JF-17 also comes with a Russian engine, about which Malaysia’s experience has not been good when it comes to serviceability. The country also operates the Russian MiG-29s with similar engines, which are said to require significant after-sales support and maintenance.
However, Tejas is powered by a General Electric F404 engine, also used in Malaysia’s F/A-18s, which has delivered satisfying performance.
With Kuala Lampur engaged in maritime border disputes with Beijing, there’s are chances that the country could prefer the Indian or even Korean fighters over that of Pakistan.
Malaysia and China have been locked in a tense standoff in the South China sea over exploration rights, with Chinese naval vessels repeatedly harassing the former’s exploration and drilling ships and other sea assets.
Experts say that Kaula Lampur takes the Chinese threat very seriously, and this could be a major factor in deciding the top contender for its combat aircraft procurement deal.
This could explain why Malaysia has been keen on spending more time studying India’s Tejas, with a team heading again for India in the coming few months.

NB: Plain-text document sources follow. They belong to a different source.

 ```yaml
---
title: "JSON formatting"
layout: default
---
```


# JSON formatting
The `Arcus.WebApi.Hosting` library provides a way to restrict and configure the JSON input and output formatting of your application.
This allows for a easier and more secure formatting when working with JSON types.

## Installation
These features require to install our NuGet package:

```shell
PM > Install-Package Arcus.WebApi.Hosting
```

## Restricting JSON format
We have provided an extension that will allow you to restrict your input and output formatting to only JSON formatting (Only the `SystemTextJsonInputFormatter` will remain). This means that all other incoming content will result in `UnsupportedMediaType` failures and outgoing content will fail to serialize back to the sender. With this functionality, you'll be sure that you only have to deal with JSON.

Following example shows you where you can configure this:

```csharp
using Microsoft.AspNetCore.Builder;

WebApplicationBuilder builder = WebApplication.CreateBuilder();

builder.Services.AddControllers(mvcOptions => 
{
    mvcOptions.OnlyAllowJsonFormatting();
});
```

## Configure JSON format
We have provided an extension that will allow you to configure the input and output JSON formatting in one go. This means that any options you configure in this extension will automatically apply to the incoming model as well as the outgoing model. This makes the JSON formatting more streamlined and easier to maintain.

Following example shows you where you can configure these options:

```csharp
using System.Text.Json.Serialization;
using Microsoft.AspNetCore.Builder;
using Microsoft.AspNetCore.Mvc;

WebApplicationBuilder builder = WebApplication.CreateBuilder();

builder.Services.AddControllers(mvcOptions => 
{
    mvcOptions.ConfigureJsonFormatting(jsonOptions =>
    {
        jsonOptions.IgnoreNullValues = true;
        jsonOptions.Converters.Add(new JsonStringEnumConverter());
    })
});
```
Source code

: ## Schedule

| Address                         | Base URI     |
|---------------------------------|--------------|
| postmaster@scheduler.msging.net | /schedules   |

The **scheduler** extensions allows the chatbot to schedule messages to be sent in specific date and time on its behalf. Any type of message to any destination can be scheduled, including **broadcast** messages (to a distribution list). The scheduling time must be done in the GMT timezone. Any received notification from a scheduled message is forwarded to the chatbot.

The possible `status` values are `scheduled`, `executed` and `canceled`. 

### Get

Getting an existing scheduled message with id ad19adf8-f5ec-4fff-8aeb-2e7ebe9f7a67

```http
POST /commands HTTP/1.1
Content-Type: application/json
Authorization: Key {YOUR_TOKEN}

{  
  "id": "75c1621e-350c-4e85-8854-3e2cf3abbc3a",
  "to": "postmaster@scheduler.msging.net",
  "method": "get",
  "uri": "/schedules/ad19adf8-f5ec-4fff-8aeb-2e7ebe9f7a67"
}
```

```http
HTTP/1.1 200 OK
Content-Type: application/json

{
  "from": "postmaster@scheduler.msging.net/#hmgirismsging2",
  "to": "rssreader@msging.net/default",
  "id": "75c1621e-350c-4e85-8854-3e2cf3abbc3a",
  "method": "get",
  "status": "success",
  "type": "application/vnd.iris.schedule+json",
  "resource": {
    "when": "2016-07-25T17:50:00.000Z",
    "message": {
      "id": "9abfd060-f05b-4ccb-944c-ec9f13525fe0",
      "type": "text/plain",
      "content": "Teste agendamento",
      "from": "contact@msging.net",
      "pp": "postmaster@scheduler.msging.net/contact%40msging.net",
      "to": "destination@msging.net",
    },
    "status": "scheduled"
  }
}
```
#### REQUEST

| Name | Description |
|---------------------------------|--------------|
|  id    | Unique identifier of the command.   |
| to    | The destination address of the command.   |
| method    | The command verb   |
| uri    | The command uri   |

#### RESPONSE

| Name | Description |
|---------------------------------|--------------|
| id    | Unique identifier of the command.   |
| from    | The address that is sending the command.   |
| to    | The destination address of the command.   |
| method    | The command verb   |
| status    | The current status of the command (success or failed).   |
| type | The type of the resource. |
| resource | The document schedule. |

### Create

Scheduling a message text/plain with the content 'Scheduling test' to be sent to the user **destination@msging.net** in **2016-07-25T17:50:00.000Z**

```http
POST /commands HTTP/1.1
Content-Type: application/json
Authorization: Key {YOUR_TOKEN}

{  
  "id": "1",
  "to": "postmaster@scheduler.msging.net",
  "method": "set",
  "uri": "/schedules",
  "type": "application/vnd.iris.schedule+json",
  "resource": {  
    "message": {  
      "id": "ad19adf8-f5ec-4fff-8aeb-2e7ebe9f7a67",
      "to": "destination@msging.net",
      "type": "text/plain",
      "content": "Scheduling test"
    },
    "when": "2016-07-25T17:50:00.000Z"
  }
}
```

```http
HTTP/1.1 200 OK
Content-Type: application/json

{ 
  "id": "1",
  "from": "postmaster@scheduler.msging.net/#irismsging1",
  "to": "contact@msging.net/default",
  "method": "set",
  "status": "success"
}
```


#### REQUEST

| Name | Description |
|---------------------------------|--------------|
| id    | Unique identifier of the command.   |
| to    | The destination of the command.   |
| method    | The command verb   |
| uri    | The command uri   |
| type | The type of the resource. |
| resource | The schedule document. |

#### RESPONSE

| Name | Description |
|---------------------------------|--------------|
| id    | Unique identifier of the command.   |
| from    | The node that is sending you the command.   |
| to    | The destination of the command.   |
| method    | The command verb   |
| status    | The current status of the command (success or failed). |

Nitin J Ticku a political analyst with the EurAsian Times says that buying a fighter jet is not a simple process as all these decisions are politically motivated. A country’s air force aspires to have potent fighter jets that also suits the political interest of the ruling government.
The purchase of the JF-17s would bind Malaysia with the Chinese weapons while the FA-50 or LCA Tejas would give them access to ‘trusted’ Western technology, despite being of Korean and Indian origin.